- Task prompt -
Which lines of the records hold the string "filters"? Report only how many of them there are.

- Entries taken from a collection -
.....
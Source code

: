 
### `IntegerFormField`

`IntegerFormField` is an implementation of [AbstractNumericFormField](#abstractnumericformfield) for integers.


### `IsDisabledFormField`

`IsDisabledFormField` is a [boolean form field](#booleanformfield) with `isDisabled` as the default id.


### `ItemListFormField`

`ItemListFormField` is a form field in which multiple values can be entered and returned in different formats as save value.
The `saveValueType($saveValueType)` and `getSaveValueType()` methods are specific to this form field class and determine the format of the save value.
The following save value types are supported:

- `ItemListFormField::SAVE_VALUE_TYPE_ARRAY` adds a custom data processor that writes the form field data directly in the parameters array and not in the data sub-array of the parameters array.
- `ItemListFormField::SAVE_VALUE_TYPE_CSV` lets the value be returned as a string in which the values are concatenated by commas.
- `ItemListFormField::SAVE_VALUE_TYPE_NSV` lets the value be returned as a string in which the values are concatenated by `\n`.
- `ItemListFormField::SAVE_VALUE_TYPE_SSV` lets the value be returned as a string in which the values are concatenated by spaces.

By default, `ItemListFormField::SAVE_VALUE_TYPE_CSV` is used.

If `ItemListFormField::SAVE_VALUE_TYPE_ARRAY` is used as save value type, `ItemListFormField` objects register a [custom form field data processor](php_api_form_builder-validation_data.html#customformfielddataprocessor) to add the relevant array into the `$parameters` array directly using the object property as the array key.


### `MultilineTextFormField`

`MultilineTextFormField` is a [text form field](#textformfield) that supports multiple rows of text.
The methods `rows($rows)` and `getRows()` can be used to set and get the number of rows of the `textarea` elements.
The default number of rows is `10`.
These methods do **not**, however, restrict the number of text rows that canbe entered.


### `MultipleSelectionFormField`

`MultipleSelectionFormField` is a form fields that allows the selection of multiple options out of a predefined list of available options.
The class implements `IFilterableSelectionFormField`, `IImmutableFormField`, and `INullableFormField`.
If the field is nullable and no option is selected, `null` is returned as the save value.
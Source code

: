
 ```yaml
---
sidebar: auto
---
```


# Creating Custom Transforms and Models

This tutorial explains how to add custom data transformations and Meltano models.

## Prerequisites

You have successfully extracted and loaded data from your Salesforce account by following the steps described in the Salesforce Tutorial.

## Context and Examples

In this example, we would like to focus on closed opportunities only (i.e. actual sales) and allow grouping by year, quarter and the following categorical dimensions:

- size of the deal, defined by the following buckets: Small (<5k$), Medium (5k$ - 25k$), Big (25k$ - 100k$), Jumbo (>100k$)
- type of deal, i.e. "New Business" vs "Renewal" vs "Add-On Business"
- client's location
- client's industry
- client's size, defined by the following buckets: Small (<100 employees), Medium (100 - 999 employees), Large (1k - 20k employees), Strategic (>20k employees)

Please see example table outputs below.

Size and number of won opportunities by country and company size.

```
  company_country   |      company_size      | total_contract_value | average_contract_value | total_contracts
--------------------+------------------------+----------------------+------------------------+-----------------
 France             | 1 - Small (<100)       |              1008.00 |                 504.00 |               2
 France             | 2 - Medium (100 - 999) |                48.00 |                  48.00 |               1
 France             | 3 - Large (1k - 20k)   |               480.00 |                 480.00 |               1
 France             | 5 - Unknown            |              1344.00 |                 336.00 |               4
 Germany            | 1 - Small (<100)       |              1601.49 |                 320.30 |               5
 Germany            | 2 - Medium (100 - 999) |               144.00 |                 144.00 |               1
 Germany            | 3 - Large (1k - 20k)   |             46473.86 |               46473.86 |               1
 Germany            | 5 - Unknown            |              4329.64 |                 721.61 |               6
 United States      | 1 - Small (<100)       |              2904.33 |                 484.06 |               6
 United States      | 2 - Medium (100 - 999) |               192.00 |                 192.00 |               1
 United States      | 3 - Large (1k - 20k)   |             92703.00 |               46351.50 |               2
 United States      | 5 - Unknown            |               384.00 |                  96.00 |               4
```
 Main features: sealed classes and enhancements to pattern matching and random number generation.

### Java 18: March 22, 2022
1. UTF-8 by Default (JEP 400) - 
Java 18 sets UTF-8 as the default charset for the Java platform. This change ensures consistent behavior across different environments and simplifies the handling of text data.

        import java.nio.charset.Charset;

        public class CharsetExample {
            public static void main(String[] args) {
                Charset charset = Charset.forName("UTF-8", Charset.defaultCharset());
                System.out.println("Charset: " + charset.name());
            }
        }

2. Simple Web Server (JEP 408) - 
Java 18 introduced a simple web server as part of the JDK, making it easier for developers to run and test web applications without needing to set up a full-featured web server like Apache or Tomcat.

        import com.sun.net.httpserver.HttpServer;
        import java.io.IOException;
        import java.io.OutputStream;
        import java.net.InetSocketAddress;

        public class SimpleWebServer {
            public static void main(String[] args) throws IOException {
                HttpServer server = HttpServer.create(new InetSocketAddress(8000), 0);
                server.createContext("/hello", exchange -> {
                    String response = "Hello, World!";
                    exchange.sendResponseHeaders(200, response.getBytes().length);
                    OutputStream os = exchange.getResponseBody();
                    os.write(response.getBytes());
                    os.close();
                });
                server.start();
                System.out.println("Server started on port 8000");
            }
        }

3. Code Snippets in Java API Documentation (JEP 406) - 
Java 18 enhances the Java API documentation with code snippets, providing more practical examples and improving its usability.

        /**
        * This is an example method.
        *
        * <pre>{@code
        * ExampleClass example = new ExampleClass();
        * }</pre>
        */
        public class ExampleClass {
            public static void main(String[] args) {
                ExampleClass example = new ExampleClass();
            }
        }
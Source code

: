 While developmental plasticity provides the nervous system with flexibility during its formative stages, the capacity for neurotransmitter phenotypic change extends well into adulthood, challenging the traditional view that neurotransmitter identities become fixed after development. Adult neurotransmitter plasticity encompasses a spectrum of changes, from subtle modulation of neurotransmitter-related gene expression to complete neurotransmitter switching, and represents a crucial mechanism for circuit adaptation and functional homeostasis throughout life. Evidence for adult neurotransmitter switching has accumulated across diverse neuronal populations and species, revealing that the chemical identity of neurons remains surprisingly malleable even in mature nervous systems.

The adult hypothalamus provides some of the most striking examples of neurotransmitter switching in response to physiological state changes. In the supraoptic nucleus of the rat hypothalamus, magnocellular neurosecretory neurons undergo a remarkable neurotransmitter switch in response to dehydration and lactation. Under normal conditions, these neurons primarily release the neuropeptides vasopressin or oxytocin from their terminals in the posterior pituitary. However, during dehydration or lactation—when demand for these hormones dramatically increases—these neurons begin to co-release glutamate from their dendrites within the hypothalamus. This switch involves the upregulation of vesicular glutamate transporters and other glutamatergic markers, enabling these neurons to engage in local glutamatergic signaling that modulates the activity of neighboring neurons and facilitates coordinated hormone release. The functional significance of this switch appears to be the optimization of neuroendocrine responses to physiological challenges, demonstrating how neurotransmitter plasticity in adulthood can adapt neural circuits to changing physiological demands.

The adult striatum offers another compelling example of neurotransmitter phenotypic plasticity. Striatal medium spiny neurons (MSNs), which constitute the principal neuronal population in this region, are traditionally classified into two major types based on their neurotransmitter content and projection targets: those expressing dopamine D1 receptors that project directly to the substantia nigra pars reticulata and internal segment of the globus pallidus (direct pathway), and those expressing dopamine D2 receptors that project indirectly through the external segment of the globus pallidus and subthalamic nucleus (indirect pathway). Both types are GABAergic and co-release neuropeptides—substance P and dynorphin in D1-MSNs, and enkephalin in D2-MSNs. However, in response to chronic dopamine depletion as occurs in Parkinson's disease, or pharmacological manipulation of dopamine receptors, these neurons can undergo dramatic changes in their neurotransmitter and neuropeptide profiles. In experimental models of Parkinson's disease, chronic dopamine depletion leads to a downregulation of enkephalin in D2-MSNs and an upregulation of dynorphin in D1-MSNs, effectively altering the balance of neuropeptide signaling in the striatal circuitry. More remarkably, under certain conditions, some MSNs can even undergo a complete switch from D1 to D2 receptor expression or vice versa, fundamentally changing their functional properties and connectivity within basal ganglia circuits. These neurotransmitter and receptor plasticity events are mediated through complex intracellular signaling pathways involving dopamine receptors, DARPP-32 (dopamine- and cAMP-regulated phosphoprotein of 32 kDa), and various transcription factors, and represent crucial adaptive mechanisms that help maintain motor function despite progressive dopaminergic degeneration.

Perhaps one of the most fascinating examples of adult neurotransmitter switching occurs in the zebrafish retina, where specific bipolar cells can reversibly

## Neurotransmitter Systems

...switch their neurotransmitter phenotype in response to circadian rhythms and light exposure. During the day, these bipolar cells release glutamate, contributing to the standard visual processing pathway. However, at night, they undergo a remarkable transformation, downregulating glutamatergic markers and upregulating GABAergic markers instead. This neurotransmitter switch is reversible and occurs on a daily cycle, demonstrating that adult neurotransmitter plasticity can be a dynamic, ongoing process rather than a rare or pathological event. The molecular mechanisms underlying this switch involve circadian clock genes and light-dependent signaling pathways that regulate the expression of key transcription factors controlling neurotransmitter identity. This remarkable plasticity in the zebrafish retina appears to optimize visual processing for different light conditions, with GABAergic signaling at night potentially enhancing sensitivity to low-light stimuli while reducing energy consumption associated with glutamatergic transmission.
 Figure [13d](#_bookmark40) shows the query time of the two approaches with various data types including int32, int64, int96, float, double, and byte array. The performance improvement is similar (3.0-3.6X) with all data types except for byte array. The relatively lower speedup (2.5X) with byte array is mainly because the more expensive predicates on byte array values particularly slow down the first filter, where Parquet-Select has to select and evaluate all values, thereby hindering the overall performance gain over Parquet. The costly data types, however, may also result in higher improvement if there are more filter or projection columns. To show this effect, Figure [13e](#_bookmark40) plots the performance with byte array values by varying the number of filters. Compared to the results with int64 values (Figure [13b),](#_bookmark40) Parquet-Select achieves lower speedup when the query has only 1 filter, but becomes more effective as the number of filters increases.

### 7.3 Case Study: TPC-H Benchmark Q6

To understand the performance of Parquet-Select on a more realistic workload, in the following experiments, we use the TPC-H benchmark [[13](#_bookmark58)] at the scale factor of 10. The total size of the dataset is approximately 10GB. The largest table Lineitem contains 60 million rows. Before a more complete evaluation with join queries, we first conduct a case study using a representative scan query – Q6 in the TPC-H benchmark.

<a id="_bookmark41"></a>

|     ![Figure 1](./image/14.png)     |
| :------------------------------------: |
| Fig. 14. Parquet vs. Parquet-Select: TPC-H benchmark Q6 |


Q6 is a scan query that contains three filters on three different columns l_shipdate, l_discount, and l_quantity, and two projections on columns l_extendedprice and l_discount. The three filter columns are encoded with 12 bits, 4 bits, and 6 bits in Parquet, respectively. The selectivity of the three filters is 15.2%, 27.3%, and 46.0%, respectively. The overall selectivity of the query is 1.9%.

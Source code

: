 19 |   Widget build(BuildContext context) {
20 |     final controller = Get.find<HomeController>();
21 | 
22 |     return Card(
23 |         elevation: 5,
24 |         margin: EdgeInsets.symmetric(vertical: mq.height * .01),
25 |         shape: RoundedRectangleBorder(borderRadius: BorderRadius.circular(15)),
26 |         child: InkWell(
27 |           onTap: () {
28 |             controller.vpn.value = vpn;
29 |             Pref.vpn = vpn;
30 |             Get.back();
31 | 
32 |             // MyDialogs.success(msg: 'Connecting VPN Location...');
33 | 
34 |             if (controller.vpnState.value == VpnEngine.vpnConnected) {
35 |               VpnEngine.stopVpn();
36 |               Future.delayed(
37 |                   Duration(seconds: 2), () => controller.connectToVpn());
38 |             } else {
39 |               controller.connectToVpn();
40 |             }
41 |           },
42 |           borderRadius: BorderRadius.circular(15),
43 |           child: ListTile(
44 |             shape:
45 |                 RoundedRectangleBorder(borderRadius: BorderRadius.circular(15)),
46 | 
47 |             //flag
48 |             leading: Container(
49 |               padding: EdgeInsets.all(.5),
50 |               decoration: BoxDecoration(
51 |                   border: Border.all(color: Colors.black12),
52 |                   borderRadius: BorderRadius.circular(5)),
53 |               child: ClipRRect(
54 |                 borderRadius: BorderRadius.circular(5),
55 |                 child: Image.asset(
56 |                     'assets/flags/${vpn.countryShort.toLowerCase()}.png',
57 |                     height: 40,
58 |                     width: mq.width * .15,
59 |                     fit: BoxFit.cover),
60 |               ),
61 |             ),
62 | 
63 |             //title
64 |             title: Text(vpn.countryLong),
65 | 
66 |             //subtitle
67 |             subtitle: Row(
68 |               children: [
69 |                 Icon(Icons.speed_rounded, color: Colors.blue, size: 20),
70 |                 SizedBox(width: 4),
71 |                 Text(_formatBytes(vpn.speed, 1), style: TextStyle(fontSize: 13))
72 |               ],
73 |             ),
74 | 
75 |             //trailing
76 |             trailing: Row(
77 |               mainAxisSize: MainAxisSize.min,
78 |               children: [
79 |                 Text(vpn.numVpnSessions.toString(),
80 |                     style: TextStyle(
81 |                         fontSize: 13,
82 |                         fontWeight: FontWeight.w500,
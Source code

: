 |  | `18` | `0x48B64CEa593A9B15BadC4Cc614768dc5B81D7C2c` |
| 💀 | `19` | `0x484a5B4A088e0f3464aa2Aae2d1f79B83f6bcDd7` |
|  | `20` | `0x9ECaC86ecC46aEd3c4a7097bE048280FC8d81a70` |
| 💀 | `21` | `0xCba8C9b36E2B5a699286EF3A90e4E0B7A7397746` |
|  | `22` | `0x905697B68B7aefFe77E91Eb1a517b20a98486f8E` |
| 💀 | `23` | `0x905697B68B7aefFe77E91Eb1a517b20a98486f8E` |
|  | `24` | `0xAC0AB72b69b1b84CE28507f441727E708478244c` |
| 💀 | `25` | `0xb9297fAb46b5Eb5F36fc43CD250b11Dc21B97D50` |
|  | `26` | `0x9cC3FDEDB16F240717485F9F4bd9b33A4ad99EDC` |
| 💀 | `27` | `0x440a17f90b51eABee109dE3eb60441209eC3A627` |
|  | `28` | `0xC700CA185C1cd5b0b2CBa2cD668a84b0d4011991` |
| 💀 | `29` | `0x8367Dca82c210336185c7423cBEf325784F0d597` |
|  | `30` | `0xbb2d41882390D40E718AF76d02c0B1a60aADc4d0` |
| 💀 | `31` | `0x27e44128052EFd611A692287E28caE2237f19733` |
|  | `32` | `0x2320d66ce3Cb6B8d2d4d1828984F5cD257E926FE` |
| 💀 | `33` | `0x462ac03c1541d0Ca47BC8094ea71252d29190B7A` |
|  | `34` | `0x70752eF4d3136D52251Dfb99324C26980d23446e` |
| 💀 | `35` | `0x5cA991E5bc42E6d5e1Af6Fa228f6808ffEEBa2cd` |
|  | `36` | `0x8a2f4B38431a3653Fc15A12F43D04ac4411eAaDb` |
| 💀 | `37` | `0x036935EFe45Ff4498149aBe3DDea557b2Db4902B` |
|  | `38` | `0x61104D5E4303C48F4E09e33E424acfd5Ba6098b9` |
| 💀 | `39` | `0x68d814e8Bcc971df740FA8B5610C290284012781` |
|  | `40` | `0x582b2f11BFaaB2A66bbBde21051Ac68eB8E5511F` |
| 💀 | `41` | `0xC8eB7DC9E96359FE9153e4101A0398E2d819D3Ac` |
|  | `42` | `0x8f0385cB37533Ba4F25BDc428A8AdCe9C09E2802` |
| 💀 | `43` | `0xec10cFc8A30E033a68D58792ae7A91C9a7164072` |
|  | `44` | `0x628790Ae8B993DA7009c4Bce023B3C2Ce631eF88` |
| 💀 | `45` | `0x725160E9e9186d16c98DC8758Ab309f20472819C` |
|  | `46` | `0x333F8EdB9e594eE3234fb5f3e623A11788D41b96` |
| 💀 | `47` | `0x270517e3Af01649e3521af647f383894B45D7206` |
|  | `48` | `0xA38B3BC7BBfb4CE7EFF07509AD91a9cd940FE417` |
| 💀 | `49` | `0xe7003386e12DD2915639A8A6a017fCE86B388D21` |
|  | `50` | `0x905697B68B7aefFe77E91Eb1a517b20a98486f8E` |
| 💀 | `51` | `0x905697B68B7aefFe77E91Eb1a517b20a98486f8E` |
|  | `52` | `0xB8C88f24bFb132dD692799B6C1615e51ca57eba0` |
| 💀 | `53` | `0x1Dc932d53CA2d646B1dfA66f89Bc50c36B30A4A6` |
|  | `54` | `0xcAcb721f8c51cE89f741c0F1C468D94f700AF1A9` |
.....
- Exercise solution -
2